Really? If you find a piece of proprietary software does basically the same thing as yours, and the binaries contains the same strings/artwork, then it's reasonable to make a legal case of it. You can even contact FSF and they'll take it further.
A lot of open source stuff is libraries and utilities though that is pretty entrenched in the code. It is hard to even find out about a violation, let alone prove anything.
Imagine I came up with a new algorithm to do Fourier Transforms 10% faster than FFTW (or whatever the current market leader is) and make a library and I release it as GPL. A company could fairly easily just import it to whatever project they’re doing, and it would be extremely difficult for me to prove anything, especially if I don’t have any obvious things like strings in there.
That’s not even taking into account that it would be relatively easy for a corporation to just pay a junior engineer to do a direct “port” of the library to another language and pretending it’s their own independent work.
You may decide its worth people using it, reading it, learning from it, exploiting it, or you may not.

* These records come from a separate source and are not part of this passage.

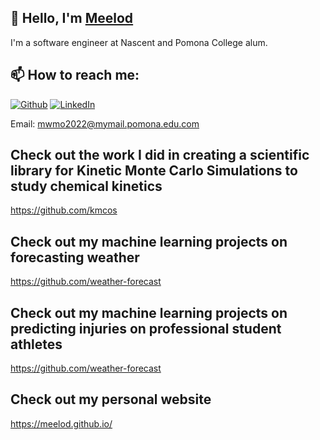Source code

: ## 👋 Hello, I'm [Meelod](https://www.linkedin.com/in/meelod/)

I'm a software engineer at Nascent and Pomona College alum.

## 📫 How to reach me: 
[![Github](https://img.shields.io/badge/-Github-181717?style=for-the-badge&logo=Github&logoColor=white)](https://github.com/meelod)
[![LinkedIn](https://img.shields.io/badge/-LinkedIn-0077B5?style=for-the-badge&logo=LinkedIn&logoColor=white)](https://www.linkedin.com/in/meelod/)

Email: mwmo2022@mymail.pomona.edu.com

## Check out the work I did in creating a scientific library for Kinetic Monte Carlo Simulations to study chemical kinetics
https://github.com/kmcos

## Check out my machine learning projects on forecasting weather
https://github.com/weather-forecast

## Check out my machine learning projects on predicting injuries on professional student athletes
https://github.com/weather-forecast

## Check out my personal website
https://meelod.github.io/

It's your choice.
Of course your work may be used outside of the license terms. That's pretty much impossible to enforce. That's true for most-all software, commercial or open or free. If that's your main objection to writing code then I recommend a different career. All good code is pirated. That's just how it is.
You’re free to do what you want. I just find a lot of the entire FOSS process kind of exploitative and why I have become disillusioned with it.
ETA:
To be clear, I have a fair active GitHub and I still post stuff on there fairly often, and even a few non-trivial things. I just have stopped compulsively putting every line of code I write in public repositories.
But lots of programmers don't get properly compensated. Some by choice, some by external factors.
I'm saying that's a reality. How you feel about other programmers and the choices they make for themselves is up to you.
Clearly there's no obligation to post anything yo public repositories, send the vast majority of programmers never do.
I am merely explaining why I choose not to partake in FOSS when I think it’s exploitive. People are free to disagree, or not care, and that’s obviously fine, but I choose to not directly contribute to it.